▶ **Exercise directions**
Please reproduce all of the data exactly as it appears, but skip the pictures.

▶ **Records from a collection**
[Start of Attachment]

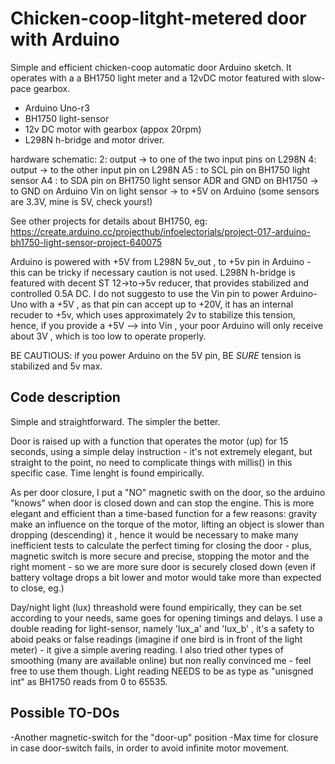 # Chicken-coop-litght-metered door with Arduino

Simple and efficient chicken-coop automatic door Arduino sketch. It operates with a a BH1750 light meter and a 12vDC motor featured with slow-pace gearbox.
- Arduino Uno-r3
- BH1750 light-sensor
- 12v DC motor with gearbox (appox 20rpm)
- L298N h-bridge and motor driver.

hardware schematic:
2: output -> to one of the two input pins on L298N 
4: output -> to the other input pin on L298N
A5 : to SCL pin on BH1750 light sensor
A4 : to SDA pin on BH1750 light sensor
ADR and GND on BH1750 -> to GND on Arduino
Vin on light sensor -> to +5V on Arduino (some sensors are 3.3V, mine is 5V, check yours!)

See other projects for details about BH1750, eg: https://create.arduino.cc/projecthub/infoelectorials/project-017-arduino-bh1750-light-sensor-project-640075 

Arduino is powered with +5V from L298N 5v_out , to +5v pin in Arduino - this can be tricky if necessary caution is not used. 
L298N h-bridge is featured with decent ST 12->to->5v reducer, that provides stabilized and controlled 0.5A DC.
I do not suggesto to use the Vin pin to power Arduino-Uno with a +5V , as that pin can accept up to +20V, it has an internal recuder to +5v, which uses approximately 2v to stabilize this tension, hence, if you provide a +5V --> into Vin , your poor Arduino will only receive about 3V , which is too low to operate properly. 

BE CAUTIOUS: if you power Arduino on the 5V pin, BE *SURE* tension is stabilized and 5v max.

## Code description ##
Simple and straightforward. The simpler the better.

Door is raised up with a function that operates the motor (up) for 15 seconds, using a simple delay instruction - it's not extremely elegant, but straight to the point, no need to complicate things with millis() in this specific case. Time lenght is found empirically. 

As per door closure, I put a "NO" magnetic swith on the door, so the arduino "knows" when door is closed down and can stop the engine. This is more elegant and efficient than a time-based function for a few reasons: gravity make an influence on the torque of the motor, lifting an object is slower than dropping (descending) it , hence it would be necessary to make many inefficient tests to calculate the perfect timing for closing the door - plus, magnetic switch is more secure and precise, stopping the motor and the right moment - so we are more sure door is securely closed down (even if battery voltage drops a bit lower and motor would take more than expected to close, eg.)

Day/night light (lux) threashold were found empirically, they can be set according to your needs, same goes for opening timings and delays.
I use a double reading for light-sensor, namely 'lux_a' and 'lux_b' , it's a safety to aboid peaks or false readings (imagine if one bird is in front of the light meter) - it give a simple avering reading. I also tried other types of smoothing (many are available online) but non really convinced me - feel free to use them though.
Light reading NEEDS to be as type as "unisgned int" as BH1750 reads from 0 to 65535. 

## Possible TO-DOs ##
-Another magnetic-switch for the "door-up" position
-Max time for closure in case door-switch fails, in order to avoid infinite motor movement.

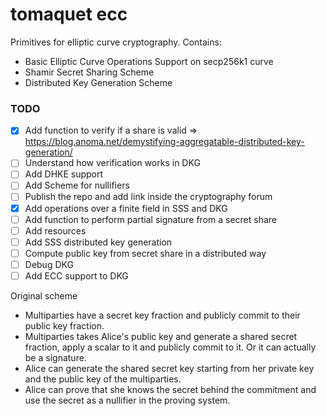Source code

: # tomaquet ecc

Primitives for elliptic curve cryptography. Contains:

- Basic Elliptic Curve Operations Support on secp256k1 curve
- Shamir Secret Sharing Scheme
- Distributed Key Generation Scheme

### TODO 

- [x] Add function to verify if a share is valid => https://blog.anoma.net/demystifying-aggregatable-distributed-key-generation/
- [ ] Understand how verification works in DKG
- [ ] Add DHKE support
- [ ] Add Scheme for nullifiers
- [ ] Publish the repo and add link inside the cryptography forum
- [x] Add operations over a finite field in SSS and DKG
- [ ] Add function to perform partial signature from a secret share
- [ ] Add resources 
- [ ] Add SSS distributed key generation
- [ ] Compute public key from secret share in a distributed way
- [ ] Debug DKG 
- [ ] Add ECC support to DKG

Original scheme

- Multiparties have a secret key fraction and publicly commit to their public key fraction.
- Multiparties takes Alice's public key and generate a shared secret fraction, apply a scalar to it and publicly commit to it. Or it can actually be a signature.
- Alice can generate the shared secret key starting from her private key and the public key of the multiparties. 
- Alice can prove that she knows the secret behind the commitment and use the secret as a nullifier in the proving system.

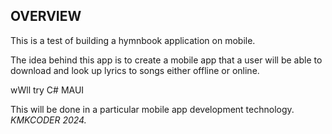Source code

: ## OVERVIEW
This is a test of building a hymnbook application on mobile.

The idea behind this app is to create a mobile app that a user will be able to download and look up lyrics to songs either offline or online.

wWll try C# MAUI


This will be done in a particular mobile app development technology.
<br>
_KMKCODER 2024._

[End of Attachment]

▶ **Answer for the task**
 # Chicken-coop-litght-metered door with Arduino

Simple and efficient chicken-coop automatic door Arduino sketch. It operates with a a BH1750 light meter and a 12vDC motor featured with slow-pace gearbox.
- Arduino Uno-r3
- BH1750 light-sensor
- 12v DC motor with gearbox (appox 20rpm)
- L298N h-bridge and motor driver.

hardware schematic:
2: output -> to one of the two input pins on L298N 
4: output -> to the other input pin on L298N
A5 : to SCL pin on BH1750 light sensor
A4 : to SDA pin on BH1750 light sensor
ADR and GND on BH1750 -> to GND on Arduino
Vin on light sensor -> to +5V on Arduino (some sensors are 3.3V, mine is 5V, check yours!)

See other projects for details about BH1750, eg: https://create.arduino.cc/projecthub/infoelectorials/project-017-arduino-bh1750-light-sensor-project-640075 

Arduino is powered with +5V from L298N 5v_out , to +5v pin in Arduino - this can be tricky if necessary caution is not used. 
L298N h-bridge is featured with decent ST 12->to->5v reducer, that provides stabilized and controlled 0.5A DC.
I do not suggesto to use the Vin pin to power Arduino-Uno with a +5V , as that pin can accept up to +20V, it has an internal recuder to +5v, which uses approximately 2v to stabilize this tension, hence, if you provide a +5V --> into Vin , your poor Arduino will only receive about 3V , which is too low to operate properly. 

BE CAUTIOUS: if you power Arduino on the 5V pin, BE *SURE* tension is stabilized and 5v max.

## Code description ##
Simple and straightforward. The simpler the better.

Door is raised up with a function that operates the motor (up) for 15 seconds, using a simple delay instruction - it's not extremely elegant, but straight to the point, no need to complicate things with millis() in this specific case. Time lenght is found empirically. 

As per door closure, I put a "NO" magnetic swith on the door, so the arduino "knows" when door is closed down and can stop the engine. This is more elegant and efficient than a time-based function for a few reasons: gravity make an influence on the torque of the motor, lifting an object is slower than dropping (descending) it , hence it would be necessary to make many inefficient tests to calculate the perfect timing for closing the door - plus, magnetic switch is more secure and precise, stopping the motor and the right moment - so we are more sure door is securely closed down (even if battery voltage drops a bit lower and motor would take more than expected to close, eg.)

Day/night light (lux) threashold were found empirically, they can be set according to your needs, same goes for opening timings and delays.
I use a double reading for light-sensor, namely 'lux_a' and 'lux_b' , it's a safety to aboid peaks or false readings (imagine if one bird is in front of the light meter) - it give a simple avering reading. I also tried other types of smoothing (many are available online) but non really convinced me - feel free to use them though.
Light reading NEEDS to be as type as "unisgned int" as BH1750 reads from 0 to 65535. 

## Possible TO-DOs ##
-Another magnetic-switch for the "door-up" position
-Max time for closure in case door-switch fails, in order to avoid infinite motor movement.

Source code

: # tomaquet ecc

Primitives for elliptic curve cryptography. Contains:

- Basic Elliptic Curve Operations Support on secp256k1 curve
- Shamir Secret Sharing Scheme
- Distributed Key Generation Scheme

### TODO 

- [x] Add function to verify if a share is valid => https://blog.anoma.net/demystifying-aggregatable-distributed-key-generation/
- [ ] Understand how verification works in DKG
- [ ] Add DHKE support
- [ ] Add Scheme for nullifiers
- [ ] Publish the repo and add link inside the cryptography forum
- [x] Add operations over a finite field in SSS and DKG
- [ ] Add function to perform partial signature from a secret share
- [ ] Add resources 
- [ ] Add SSS distributed key generation
- [ ] Compute public key from secret share in a distributed way
- [ ] Debug DKG 
- [ ] Add ECC support to DKG

Original scheme

- Multiparties have a secret key fraction and publicly commit to their public key fraction.
- Multiparties takes Alice's public key and generate a shared secret fraction, apply a scalar to it and publicly commit to it. Or it can actually be a signature.
- Alice can generate the shared secret key starting from her private key and the public key of the multiparties. 
- Alice can prove that she knows the secret behind the commitment and use the secret as a nullifier in the proving system.

Source code

: ## OVERVIEW
This is a test of building a hymnbook application on mobile.

The idea behind this app is to create a mobile app that a user will be able to download and look up lyrics to songs either offline or online.

wWll try C# MAUI


This will be done in a particular mobile app development technology.
<br>
_KMKCODER 2024._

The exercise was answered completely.